Tuesday, June 02, 2026

There Are Far More Efficient Ways to Run Neural Networks

 

There Are Far More Efficient Ways to Run Neural Networks

The entire AI industry has standardized on one primitive — the dense floating-point matrix multiply — and then built a trillion-dollar edifice of GPUs, data centers, and capital around the assumption that intelligence is that primitive at scale. It is worth saying plainly: that is an assumption, not a law of computing. And it is an expensive one.

I want to make a narrow, concrete version of this argument, because the sweeping version is easy to wave away. Here it is: a neural network can run with no multiplications at all, and the arithmetic we burn most of our energy on is optional. I’ll show it running, then say where it leads.

How we got locked in

In 2012 a big neural network plus a GPU plus a large dataset worked, and the field reorganized around that fact. Every layer of the stack since then has been optimized for dense floating-point matmul: tensor cores designed to feed it, libraries tuned for it, model architectures shaped to saturate it, frameworks that assume it. The loop is self-reinforcing — hardware rewards matmul, so researchers choose matmul-shaped models, so the next hardware doubles down on matmul. After a decade it stops looking like a choice and starts looking like physics. It isn’t.

Where the waste is

The cost of inference is dominated by two things: floating-point multiply-accumulates, and moving 32-bit weights out of memory. Multiplication is among the most expensive operations a chip does; a memory fetch can cost far more than the arithmetic it feeds (see Horowitz, Computing’s Energy Problem, ISSCC 2014). A modern accelerator is a machine built to maximize exactly these operations, fed continuously from DRAM, clocked whether or not the numbers it is grinding actually matter.

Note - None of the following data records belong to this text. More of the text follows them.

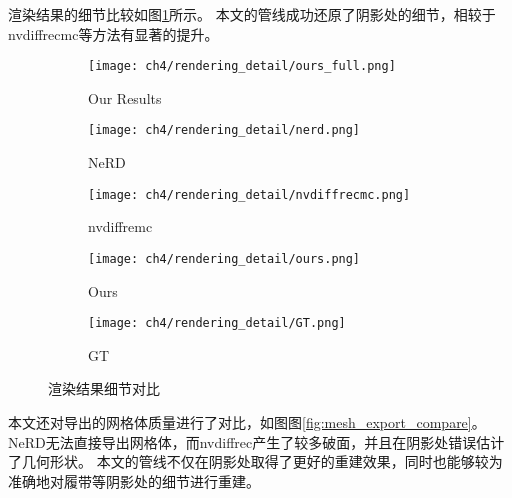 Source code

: 渲染结果的细节比较如图\ref{fig:rendering_detail_compare}所示。
本文的管线成功还原了阴影处的细节，相较于nvdiffrecmc等方法有显著的提升。

\begin{figure}[H]
  \centering
  \begin{subfigure}[c]{0.32\textwidth}
    \centering
    \texttt{[image: ch4/rendering\_detail/ours\_full.png]}
    \caption{Our Results}
  \end{subfigure}
  \begin{subfigure}[c]{0.16\textwidth}
    \centering
    \texttt{[image: ch4/rendering\_detail/nerd.png]}
    \caption{NeRD}
  \end{subfigure}
  \hspace{0.1mm}
  \begin{subfigure}[c]{0.16\textwidth}
    \centering
    \texttt{[image: ch4/rendering\_detail/nvdiffrecmc.png]}
    \caption{nvdiffremc}
  \end{subfigure}
  \hspace{0.1mm}
  \begin{subfigure}[c]{0.16\textwidth}
    \centering
    \texttt{[image: ch4/rendering\_detail/ours.png]}
    \caption{Ours}
  \end{subfigure}
  \hspace{0.1mm}
  \begin{subfigure}[c]{0.16\textwidth}
    \centering
    \texttt{[image: ch4/rendering\_detail/GT.png]}
    \caption{GT}
  \end{subfigure}
  \caption{渲染结果细节对比}
  \label{fig:rendering_detail_compare}
\end{figure}

本文还对导出的网格体质量进行了对比，如图图\ref{fig:mesh_export_compare}。
NeRD无法直接导出网格体，而nvdiffrec产生了较多破面，并且在阴影处错误估计了几何形状。
本文的管线不仅在阴影处取得了更好的重建效果，同时也能够较为准确地对履带等阴影处的细节进行重建。

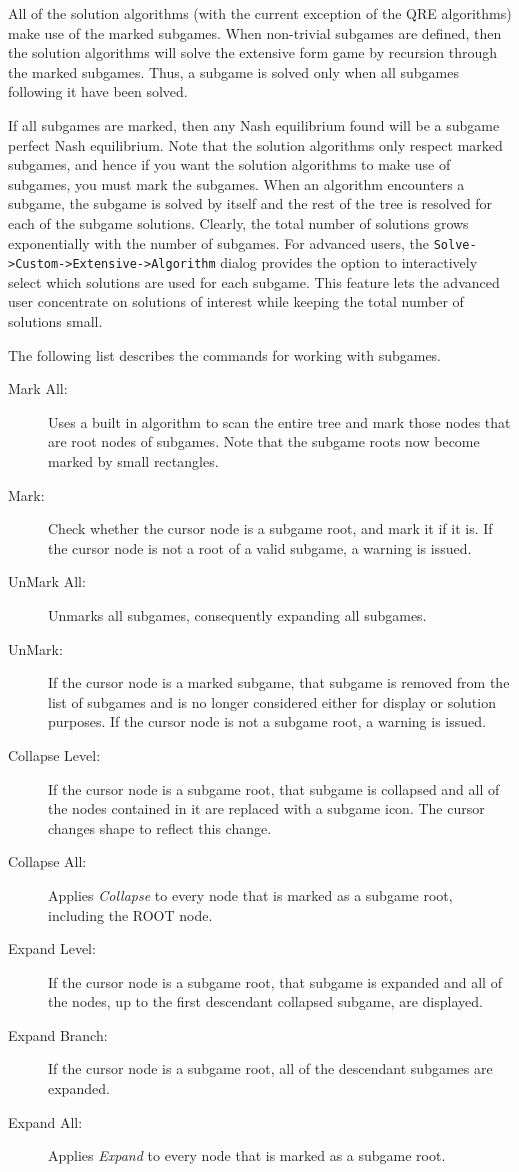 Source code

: {All of the solution algorithms (with the current exception of the 
QRE algorithms) make use of the marked subgames.  When non-trivial 
subgames are defined, then the solution algorithms will solve the 
extensive form game by recursion through the marked subgames.  Thus, a 
subgame is solved only when all subgames following it have been 
solved.  

If all subgames are marked, then any Nash equilibrium found will be a 
subgame perfect Nash equilibrium.  
Note that the solution algorithms only 
respect marked subgames, and hence if you want the solution 
algorithms to make use of subgames, you must mark the subgames.  
When an algorithm encounters a subgame, the subgame is solved by itself and
the rest of the tree is resolved for each of the subgame solutions.  Clearly,
the total number of solutions grows exponentially with the number of subgames.
For advanced users, the {\tt Solve->Custom->Extensive->Algorithm} dialog provides 
the option to interactively select
which solutions are used for each subgame.  This feature lets the advanced user
concentrate on solutions of interest while keeping the total number of solutions
small.  

The following list describes the commands for working with subgames. 
\begin{description}
\item[Mark All:] Uses a built in algorithm to scan the entire tree and mark
those nodes that are root nodes of subgames.  Note that the subgame roots
now become marked by small rectangles.
\item[Mark:] Check whether the cursor node is a subgame root, and mark 
it if it is.  If the cursor node is 
not a root of a valid subgame, a warning is issued. 
\item[UnMark All:] Unmarks all subgames, consequently expanding all
subgames.
\item[UnMark:] If the cursor node is a marked subgame, that subgame is removed
from the list of subgames and is no longer considered either for display or
solution purposes.  If the cursor node is not a subgame root, a warning is
issued.
\item[Collapse Level:] If the cursor node is a subgame root, that subgame is 
collapsed and all of the nodes contained in it are replaced with a subgame 
icon.  The cursor changes shape to reflect this change.
\item[Collapse All:] Applies {\em Collapse} to every node that is marked as a 
subgame root, including the ROOT node.
\item[Expand Level:] If the cursor node is a subgame root, that subgame is expanded
and all of the nodes, up to the first descendant collapsed subgame,
are displayed.
\item[Expand Branch:] If the cursor node is a subgame root, all of the
descendant subgames are expanded.
\item[Expand All:] Applies {\em Expand} to every node that is marked as a 
subgame root.
\end{description}


}
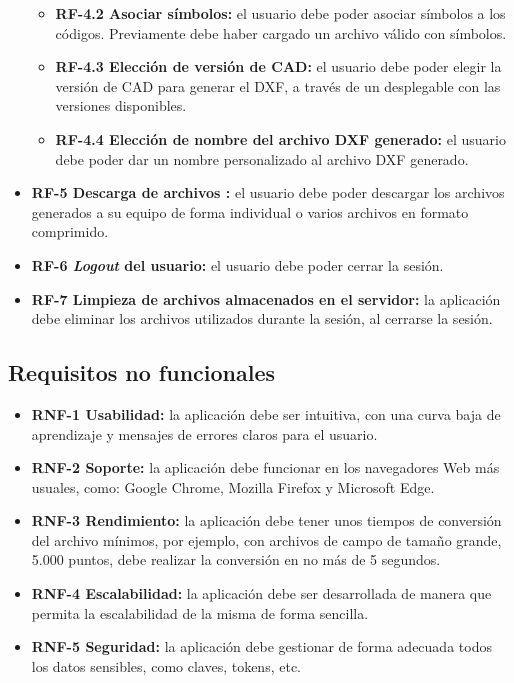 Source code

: \begin{itemize}
\begin{itemize}
\item \textbf{RF-4.2 Asociar símbolos: }el usuario debe poder asociar símbolos a los códigos. Previamente debe haber cargado un archivo válido con símbolos. 

\item \textbf{RF-4.3 Elección de versión de CAD: }el usuario debe poder elegir la versión de CAD para generar el DXF, a través de un desplegable con las versiones disponibles.

\item \textbf{RF-4.4 Elección de nombre del archivo DXF generado: }el usuario debe poder dar un nombre personalizado al archivo DXF generado.

\end{itemize}

\item \textbf{RF-5 Descarga de archivos :} el usuario debe poder descargar los archivos generados a su equipo de forma individual o varios archivos en formato comprimido.


\item \textbf{RF-6 \emph{Logout} del usuario: }el usuario debe poder cerrar la sesión.

\item \textbf{RF-7 Limpieza de archivos almacenados en el servidor: }la aplicación debe eliminar los archivos utilizados durante la sesión, al cerrarse la sesión.

\end{itemize}



\subsection{Requisitos no funcionales}

\begin{itemize}
\item \textbf{RNF-1 Usabilidad: }la aplicación debe ser intuitiva, con una curva baja de aprendizaje y mensajes de errores claros para el usuario.

\item \textbf{RNF-2 Soporte: }la aplicación debe funcionar en los navegadores Web más usuales, como: Google Chrome, Mozilla Firefox y Microsoft Edge.

\item \textbf{RNF-3 Rendimiento: }la aplicación debe tener unos tiempos de conversión del archivo mínimos, por ejemplo, con archivos de campo de tamaño grande, 5.000 puntos, debe realizar la conversión en no más de 5 segundos.

\item \textbf{RNF-4 Escalabilidad: }la aplicación debe ser desarrollada de manera que permita la escalabilidad de la misma de forma sencilla.

\item \textbf{RNF-5 Seguridad:} la aplicación debe gestionar de forma adecuada todos los datos sensibles, como claves, tokens, etc.

\end{itemize}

The brain, by contrast, runs general intelligence on roughly twenty watts — no floating-point multiplier, event-driven, sparse, with memory and compute in the same place. That is not mysticism; it is a different set of primitives.

A network that runs on pulses, not multiplies

Here is the concrete part. I built a small pulsed neural network and ran it on MNIST. It is not a ±1 “binary” network and it does no XNOR tricks. It works the way pulse-stream signal processing works: a value is a stream of pulses (its magnitude is the pulse rate), polarity is a sign clock, and each neuron simply integrates pulses and fires when its accumulator overflows a threshold — the overflow is the activation. A value×weight product becomes “deliver the input’s pulses, each adding the weight.” Sum-then-threshold becomes “accumulate until you overflow and fire.” No multiplier appears anywhere in inference.

It classifies. Trained conventionally and then run purely as pulses:

reference (floating-point) test accuracy: 94.23%

pulses/input (T)   test accuracy
         1            11.40%
         2            58.50%
         4            88.20%
         8            93.00%
        16            93.70%
        64            93.60%

As you spend more pulses, accuracy climbs from chance to within half a point of the floating-point network, and saturates around sixteen pulses per input. That curve is the whole story of rate coding: more pulses = more precision = more energy. It is a knob you control, not a fixed tax. The code is a single dependency-light file you can run yourself; the link is at the bottom.

I’ll be honest about what this does and does not prove. It proves the arithmetic is optional — the network’s function survives with pulses and overflow-firing and zero multiplies. It does not prove this is faster on your laptop. It isn’t: a CPU or GPU is the wrong machine for it, because those chips are built to do the very floating-point matmul we just removed. Emulating pulses on a GPU is slower, not faster. That is the point, not a footnote.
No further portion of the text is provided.